=== Begin Enclosure ===
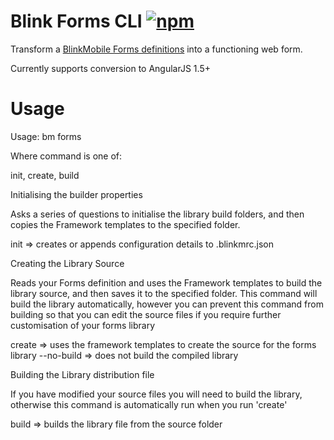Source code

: # Blink Forms CLI [![npm](https://img.shields.io/npm/v/@blinkmobile/project-shockwave.svg?maxAge=2592000)](https://www.npmjs.com/package/@blinkmobile/project-shockwave)

Transform a [BlinkMobile Forms definitions](http://blinkmobile.com.au/blink-intelligent-client-bic-forms-interpreter) into a functioning web form.

Currently supports conversion to AngularJS 1.5+

# Usage

Usage: bm forms <command>

Where command is one of:

  init, create, build

Initialising the builder properties

  Asks a series of questions to initialise the library build folders, and then copies the Framework templates to the specified folder.

  init          => creates or appends configuration details to .blinkmrc.json

Creating the Library Source

  Reads your Forms definition and uses the Framework templates to build the library source, and then saves it to the specified folder.
  This command will build the library automatically, however you can prevent this command from building so that you can edit the source files if you require further customisation of your forms library

  create        => uses the framework templates to create the source for the forms library
    --no-build  => does not build the compiled library

Building the Library distribution file

  If you have modified your source files you will need to build the library, otherwise this command is automatically run when you run 'create'

  build         => builds the library file from the source folder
=== End Enclosure ===
[Task prompt]:
Output the listing unchanged, pictures excluded.

[Response]:
Source code

: # Blink Forms CLI [![npm](https://img.shields.io/npm/v/@blinkmobile/project-shockwave.svg?maxAge=2592000)](https://www.npmjs.com/package/@blinkmobile/project-shockwave)

Transform a [BlinkMobile Forms definitions](http://blinkmobile.com.au/blink-intelligent-client-bic-forms-interpreter) into a functioning web form.

Currently supports conversion to AngularJS 1.5+

# Usage

Usage: bm forms <command>

Where command is one of:

  init, create, build

Initialising the builder properties

  Asks a series of questions to initialise the library build folders, and then copies the Framework templates to the specified folder.

  init          => creates or appends configuration details to .blinkmrc.json

Creating the Library Source

  Reads your Forms definition and uses the Framework templates to build the library source, and then saves it to the specified folder.
  This command will build the library automatically, however you can prevent this command from building so that you can edit the source files if you require further customisation of your forms library

  create        => uses the framework templates to create the source for the forms library
    --no-build  => does not build the compiled library

Building the Library distribution file

  If you have modified your source files you will need to build the library, otherwise this command is automatically run when you run 'create'

  build         => builds the library file from the source folder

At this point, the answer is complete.